■ Work task ■
Would you return the lines between the one holding "대시보드 | **유지** |" and the one holding "작동 버전 | **삭제 권장** |", inclusive, and only those, exactly as they stand in the listing below?
Start of Block
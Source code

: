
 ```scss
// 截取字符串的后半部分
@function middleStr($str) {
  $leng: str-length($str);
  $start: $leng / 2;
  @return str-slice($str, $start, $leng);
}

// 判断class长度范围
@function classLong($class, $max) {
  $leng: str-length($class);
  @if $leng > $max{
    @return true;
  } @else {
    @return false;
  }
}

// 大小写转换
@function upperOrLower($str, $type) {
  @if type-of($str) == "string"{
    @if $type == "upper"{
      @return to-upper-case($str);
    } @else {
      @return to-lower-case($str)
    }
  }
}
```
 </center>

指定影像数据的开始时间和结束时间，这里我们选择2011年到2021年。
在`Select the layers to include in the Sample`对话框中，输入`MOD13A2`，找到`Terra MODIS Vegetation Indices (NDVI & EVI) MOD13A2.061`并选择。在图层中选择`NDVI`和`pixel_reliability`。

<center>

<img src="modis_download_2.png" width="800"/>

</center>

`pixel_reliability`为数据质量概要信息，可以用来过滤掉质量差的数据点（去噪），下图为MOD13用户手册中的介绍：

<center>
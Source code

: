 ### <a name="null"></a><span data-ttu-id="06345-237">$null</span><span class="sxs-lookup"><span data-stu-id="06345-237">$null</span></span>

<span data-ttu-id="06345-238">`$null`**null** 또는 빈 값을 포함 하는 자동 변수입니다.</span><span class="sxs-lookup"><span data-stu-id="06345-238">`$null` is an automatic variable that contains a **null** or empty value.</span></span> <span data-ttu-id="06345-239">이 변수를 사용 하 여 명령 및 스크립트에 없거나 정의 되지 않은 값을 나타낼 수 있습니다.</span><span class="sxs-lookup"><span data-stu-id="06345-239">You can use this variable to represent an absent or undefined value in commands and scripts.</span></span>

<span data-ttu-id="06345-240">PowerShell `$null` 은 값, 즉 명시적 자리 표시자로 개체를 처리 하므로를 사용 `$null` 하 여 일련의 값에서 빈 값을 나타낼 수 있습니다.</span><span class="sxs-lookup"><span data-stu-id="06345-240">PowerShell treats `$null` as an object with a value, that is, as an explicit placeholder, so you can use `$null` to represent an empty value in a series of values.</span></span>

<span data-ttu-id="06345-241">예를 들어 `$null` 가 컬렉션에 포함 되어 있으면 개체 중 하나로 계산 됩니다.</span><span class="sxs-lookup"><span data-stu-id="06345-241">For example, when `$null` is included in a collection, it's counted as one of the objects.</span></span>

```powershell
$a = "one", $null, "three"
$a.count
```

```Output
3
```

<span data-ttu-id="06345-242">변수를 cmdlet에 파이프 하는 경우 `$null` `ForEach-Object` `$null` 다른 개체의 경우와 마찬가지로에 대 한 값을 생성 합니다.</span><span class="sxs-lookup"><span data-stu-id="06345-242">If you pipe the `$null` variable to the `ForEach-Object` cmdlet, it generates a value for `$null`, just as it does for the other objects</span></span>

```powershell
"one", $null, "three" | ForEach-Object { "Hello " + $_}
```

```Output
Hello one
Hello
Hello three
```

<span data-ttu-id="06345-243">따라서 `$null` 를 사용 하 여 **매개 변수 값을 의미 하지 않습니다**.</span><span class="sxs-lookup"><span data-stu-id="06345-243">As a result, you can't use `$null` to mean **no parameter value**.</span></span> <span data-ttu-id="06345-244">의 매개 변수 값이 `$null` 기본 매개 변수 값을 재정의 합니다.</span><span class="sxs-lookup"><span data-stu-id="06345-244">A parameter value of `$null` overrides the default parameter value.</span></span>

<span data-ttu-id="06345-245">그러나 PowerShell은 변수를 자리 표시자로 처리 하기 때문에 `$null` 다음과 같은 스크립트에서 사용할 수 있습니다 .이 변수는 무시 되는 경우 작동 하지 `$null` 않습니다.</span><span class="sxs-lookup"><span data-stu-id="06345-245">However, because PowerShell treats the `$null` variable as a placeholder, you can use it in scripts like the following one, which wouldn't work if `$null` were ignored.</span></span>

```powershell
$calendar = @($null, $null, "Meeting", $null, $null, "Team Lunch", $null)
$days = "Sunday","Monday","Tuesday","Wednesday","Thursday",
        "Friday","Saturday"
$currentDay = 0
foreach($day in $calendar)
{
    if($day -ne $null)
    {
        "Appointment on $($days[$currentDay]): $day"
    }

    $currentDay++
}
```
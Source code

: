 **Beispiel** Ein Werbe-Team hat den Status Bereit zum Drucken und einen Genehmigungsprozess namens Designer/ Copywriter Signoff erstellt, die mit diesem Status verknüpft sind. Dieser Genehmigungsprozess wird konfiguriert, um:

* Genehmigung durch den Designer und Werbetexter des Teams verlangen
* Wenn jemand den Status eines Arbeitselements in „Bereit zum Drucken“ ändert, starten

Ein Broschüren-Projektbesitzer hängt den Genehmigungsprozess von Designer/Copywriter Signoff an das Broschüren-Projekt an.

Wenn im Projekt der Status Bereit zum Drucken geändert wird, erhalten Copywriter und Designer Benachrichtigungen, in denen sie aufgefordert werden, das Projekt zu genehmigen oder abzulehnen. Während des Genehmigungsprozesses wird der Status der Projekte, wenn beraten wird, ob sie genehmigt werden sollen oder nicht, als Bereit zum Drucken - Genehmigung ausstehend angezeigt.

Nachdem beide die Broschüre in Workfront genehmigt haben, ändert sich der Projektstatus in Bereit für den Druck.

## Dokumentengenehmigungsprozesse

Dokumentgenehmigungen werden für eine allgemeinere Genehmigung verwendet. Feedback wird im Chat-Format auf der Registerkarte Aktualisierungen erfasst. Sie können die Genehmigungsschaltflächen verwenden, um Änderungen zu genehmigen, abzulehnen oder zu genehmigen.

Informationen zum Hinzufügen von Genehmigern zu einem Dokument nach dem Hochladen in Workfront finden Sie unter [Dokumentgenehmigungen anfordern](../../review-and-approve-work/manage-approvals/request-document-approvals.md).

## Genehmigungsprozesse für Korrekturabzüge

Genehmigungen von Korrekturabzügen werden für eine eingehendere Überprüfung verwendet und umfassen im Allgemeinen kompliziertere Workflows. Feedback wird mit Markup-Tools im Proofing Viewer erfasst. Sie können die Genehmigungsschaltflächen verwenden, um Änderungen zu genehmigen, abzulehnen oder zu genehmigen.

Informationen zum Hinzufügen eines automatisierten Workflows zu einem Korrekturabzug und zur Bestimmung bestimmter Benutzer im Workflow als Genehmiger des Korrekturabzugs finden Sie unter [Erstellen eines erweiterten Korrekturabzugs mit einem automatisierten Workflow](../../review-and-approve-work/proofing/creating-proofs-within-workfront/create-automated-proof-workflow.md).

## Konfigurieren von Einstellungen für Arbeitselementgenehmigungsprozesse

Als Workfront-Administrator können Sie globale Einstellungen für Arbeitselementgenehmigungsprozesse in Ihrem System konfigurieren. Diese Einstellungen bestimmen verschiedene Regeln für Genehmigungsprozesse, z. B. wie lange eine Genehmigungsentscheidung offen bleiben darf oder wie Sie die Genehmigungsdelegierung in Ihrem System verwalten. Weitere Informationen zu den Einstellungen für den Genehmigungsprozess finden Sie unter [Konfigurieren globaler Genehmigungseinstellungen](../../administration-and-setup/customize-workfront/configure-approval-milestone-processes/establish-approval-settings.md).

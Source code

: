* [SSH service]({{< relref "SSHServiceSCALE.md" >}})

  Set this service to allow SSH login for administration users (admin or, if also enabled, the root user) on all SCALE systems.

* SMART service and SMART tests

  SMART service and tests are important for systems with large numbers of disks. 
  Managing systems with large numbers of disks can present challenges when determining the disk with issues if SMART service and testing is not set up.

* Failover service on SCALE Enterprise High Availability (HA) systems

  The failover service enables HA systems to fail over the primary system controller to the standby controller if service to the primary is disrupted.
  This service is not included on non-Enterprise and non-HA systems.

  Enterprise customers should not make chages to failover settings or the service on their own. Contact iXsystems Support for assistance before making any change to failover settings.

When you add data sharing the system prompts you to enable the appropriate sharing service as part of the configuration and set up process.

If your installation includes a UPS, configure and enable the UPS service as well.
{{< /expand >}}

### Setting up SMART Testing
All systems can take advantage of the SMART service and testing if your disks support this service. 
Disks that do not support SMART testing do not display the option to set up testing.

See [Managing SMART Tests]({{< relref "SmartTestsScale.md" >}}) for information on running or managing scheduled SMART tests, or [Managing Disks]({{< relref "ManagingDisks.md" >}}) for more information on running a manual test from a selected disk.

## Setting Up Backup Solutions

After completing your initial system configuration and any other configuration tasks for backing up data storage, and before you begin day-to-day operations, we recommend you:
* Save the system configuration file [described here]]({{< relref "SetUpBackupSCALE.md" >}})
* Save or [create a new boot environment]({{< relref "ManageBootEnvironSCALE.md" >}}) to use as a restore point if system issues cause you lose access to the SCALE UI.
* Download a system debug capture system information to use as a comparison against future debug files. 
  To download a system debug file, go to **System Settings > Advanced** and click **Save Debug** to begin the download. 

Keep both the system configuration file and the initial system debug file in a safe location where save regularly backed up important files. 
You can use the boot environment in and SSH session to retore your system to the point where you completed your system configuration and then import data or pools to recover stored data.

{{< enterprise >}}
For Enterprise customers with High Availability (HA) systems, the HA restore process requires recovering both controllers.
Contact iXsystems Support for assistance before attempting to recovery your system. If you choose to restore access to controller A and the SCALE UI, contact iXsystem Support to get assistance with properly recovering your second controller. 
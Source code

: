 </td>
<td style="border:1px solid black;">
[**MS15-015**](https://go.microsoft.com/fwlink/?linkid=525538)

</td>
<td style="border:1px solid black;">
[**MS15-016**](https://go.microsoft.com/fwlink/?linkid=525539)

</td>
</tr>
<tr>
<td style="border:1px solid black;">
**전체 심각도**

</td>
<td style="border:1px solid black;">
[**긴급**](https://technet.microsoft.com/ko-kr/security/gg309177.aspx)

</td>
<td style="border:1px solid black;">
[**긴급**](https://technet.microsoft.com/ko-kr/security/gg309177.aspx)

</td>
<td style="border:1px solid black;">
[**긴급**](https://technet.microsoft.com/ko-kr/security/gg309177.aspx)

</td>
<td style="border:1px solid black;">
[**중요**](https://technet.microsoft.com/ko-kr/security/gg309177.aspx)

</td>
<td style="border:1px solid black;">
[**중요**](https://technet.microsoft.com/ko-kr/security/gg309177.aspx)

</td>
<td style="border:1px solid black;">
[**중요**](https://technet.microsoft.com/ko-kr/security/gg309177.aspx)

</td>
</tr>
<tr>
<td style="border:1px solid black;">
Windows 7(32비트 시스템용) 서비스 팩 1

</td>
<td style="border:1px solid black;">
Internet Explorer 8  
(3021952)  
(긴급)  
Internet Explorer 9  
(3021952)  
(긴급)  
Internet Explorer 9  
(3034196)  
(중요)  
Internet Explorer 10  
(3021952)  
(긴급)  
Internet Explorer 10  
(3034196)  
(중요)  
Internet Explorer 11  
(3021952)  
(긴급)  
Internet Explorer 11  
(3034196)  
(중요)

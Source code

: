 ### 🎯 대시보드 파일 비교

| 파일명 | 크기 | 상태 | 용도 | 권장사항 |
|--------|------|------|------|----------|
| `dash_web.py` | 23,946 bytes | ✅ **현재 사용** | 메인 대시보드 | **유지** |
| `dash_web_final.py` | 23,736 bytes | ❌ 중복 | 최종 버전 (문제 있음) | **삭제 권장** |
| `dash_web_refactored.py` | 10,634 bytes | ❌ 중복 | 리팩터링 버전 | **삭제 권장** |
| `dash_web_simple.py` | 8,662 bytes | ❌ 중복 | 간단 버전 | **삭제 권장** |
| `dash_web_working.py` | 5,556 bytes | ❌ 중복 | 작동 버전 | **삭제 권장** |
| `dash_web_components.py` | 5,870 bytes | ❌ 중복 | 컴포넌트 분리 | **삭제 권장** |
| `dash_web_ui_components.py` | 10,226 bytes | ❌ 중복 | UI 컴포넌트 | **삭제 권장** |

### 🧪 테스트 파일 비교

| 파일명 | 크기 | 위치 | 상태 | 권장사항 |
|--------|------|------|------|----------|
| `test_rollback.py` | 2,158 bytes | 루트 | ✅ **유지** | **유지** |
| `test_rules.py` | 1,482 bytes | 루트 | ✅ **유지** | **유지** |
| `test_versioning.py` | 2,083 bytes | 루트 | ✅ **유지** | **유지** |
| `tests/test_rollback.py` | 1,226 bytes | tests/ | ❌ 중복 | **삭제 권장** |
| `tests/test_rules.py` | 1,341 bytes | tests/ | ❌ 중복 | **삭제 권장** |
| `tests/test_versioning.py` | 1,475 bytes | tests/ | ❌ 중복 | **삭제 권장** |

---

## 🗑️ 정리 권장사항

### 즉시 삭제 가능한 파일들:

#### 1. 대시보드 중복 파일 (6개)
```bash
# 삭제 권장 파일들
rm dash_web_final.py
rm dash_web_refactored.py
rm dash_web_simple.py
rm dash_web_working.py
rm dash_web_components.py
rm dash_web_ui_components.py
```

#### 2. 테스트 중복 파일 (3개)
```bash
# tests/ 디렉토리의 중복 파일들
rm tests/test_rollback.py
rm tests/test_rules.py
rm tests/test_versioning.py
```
End of Block
■ Response ■
| `dash_web.py` | 23,946 bytes | ✅ **현재 사용** | 메인 대시보드 | **유지** |
| `dash_web_final.py` | 23,736 bytes | ❌ 중복 | 최종 버전 (문제 있음) | **삭제 권장** |
| `dash_web_refactored.py` | 10,634 bytes | ❌ 중복 | 리팩터링 버전 | **삭제 권장** |
| `dash_web_simple.py` | 8,662 bytes | ❌ 중복 | 간단 버전 | **삭제 권장** |
| `dash_web_working.py` | 5,556 bytes | ❌ 중복 | 작동 버전 | **삭제 권장** |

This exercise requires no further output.